Abstract:Grounded Multimodal Named Entity Recognition (GMNER) is an emerging information extraction (IE) task, aiming to simultaneously extract entity spans, types, and corresponding visual regions of entities from given sentence-image pairs data. Recent unified methods employing machine reading comprehension or sequence generation-based frameworks show limitations in this difficult task. The former, utilizing human-designed queries, struggles to differentiate ambiguous entities, such as Jordan (Person) and off-White x Jordan (Shoes). The latter, following the one-by-one decoding order, suffers from exposure bias issues. We maintain that these works misunderstand the relationships of multimodal entities. To tackle these, we propose a novel unified framework named Multi-grained Query-guided Set Prediction Network (MQSPN) to learn appropriate relationships at intra-entity and inter-entity levels. Specifically, MQSPN consists of a Multi-grained Query Set (MQS) and a Multimodal Set Prediction Network (MSP). MQS explicitly aligns entity regions with entity spans by employing a set of learnable queries to strengthen intra-entity connections. Based on distinct intra-entity modeling, MSP reformulates GMNER as a set prediction, guiding models to establish appropriate inter-entity relationships from a global matching perspective. Additionally, we incorporate a query-guided Fusion Net (QFNet) to work as a glue network between MQS and MSP. Extensive experiments demonstrate that our approach achieves state-of-the-art performances in widely used benchmarks.
Information Retrieval,Artificial Intelligence,Computation and Language,Computer Vision and Pattern Recognition
What problem does this paper attempt to address?

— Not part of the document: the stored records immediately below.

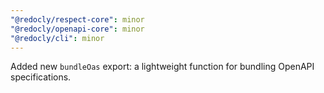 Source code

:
 ```yaml
---
"@redocly/respect-core": minor
"@redocly/openapi-core": minor
"@redocly/cli": minor
---
```


Added new `bundleOas` export: a lightweight function for bundling OpenAPI specifications.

The problem that this paper attempts to solve is to simultaneously extract the text spans, types of entities and the corresponding visual regions in the given text - image pair data. Specifically, the paper focuses on the **Grounded Multimodal Named Entity Recognition (GMNER)** task, which is an emerging information extraction task aiming to simultaneously identify the text positions, types of entities and their corresponding regions in the image from text - image pairs.
### Limitations of Existing Methods
1. **Methods Based on Machine Reading Comprehension (MRC)**
- These methods rely on manually - designed queries to guide entity recognition and entity localization, but perform poorly when dealing with ambiguous entities. For example, in Figure 1(a), when multiple fixed person - name queries are input, the model may wrongly recognize "off - White x Jordan" (shoes) as "Jordan" (person) and assign its wrong region to Kevin Durant.
2. **Methods Based on Sequence Generation**
- These methods decode the text spans, types and regions of entities one by one in a predefined order, resulting in the prediction results being highly sensitive to the previous predictions, thus causing the exposure bias problem. For example, in Figure 1(b), if the detection of Kevin Durant is wrong, then the subsequent region prediction of "off - White x Jordan" will also be affected.
### The Method Proposed in the Paper
To solve the above problems, the paper proposes a brand - new unified framework - **Multi - grained Query - guided Set Prediction Network (MQSPN)**. This framework mainly consists of the following parts:
1. **Multi - grained Query Set (MQS)**
- MQS explicitly aligns entity regions and entity text spans through a set of learnable queries, enhancing the internal connections of entities. Specifically, MQS contains two parts: Type - grained Query and Entity - grained Query. The Type - grained Query is generated by the BERT model, and the Entity - grained Query is randomly initialized and learned.
2. **Multimodal Set Prediction Network (MSP)**
- MSP reformulates the GMNER task as a set prediction problem, guiding the model to establish appropriate relationships between entities from a global matching perspective. MSP adopts a non - autoregressive way to predict a set of multimodal entities in parallel, avoiding the problem of relying on a predefined decoding order.
3. **Query - guided Fusion Net (QFNet)**
- QFNet, as the gluing network between MQS and MSP, is used to filter out irrelevant visual features and improve the alignment effect of text and visual features. QFNet integrates the representations of text and visual regions respectively through queries as intermediaries.
### Main Contributions
1. **In - depth Exploration of the Weaknesses of Existing Unified GMNER Methods**
- Analyze the deficiencies of existing methods from two levels of internal entity relationships and relationships between entities, and propose the MQSPN framework to adaptively learn internal entity relationships and establish relationships between entities from a globally optimal matching perspective.
2. **First Application of the Set Prediction Paradigm to the GMNER Task**
- Propose MSP, which is the first attempt to apply set prediction technology to the GMNER task.
3. **Experimental Verification**
- Extensive experiments on two Twitter benchmark datasets show that the proposed method is significantly superior to the existing state - of - the - art methods. Ablation studies also verify the effectiveness of each designed module.
Through these innovations, MQSPN performs excellently in handling complex multimodal entity recognition tasks, especially in fine - grained entity type recognition.